Parent express concerns over GIPS COVID-19 policies during board meeting
GRAND ISLAND, Neb. (KSNB) - The Grand Island Public Schools Board of Education had their monthly meeting on Thursday, and this time they had an audience of parents and community members who asked the district to change their mask and sporting event policies.
They started the meeting with an open forum where people could speak for about three minutes expressing their concerns. The GIPS Board of Education explained the rules of the forum.
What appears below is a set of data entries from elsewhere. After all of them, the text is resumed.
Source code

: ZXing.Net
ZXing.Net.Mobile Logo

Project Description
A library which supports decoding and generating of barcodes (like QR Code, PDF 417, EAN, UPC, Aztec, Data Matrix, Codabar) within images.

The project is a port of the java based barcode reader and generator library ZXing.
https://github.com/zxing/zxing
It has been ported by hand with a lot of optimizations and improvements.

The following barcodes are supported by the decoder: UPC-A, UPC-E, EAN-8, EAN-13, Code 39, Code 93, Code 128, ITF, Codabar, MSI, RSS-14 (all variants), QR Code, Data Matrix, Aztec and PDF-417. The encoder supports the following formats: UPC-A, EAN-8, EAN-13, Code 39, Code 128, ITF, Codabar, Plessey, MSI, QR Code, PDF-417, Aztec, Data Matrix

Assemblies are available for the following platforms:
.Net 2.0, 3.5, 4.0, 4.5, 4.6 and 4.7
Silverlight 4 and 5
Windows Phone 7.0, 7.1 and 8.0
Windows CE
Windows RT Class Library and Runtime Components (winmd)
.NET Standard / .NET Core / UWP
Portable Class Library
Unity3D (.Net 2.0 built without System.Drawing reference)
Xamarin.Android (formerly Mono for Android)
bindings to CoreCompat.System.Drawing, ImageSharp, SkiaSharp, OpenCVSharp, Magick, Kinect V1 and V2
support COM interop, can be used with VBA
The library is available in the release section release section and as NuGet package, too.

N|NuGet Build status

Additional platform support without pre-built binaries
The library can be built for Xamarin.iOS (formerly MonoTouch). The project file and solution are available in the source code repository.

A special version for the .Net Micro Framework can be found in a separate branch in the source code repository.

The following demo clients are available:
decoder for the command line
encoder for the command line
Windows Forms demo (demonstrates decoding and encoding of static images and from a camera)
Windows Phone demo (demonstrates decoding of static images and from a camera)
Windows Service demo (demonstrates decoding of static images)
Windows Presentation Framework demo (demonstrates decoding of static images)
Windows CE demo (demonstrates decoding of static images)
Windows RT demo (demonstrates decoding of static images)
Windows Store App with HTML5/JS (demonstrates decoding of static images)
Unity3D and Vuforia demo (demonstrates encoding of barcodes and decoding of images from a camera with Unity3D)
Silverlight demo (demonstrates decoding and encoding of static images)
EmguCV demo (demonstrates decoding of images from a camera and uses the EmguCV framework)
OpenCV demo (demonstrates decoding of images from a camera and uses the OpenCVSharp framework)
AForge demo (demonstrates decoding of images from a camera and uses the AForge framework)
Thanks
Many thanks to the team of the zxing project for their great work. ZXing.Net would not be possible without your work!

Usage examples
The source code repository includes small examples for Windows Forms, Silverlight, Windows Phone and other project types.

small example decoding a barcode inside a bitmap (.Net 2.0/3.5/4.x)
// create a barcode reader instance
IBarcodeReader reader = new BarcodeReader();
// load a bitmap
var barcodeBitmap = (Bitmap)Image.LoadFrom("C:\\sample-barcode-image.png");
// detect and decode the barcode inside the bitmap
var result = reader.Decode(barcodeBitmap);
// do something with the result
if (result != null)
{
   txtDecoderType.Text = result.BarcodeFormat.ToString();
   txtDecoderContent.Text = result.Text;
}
Audience members had to wear their masks at all times, and had to fill out a form to speak their peace.
“I’m very concerned about our children’s mental and physical well-being as their being forced to wear masks in school for over eight hours a day,” Shree Arends said.
Arends asked the district to give students two breaks from their masks each day for at-least five minutes to get fresh air.
“The only time they get a break is at lunch," Arends said. “I realize that they can ask for a mask break, but what kid is actually going to do that? They don’t even want to answer questions called upon by their teachers, and they don’t want to stand out as being different.”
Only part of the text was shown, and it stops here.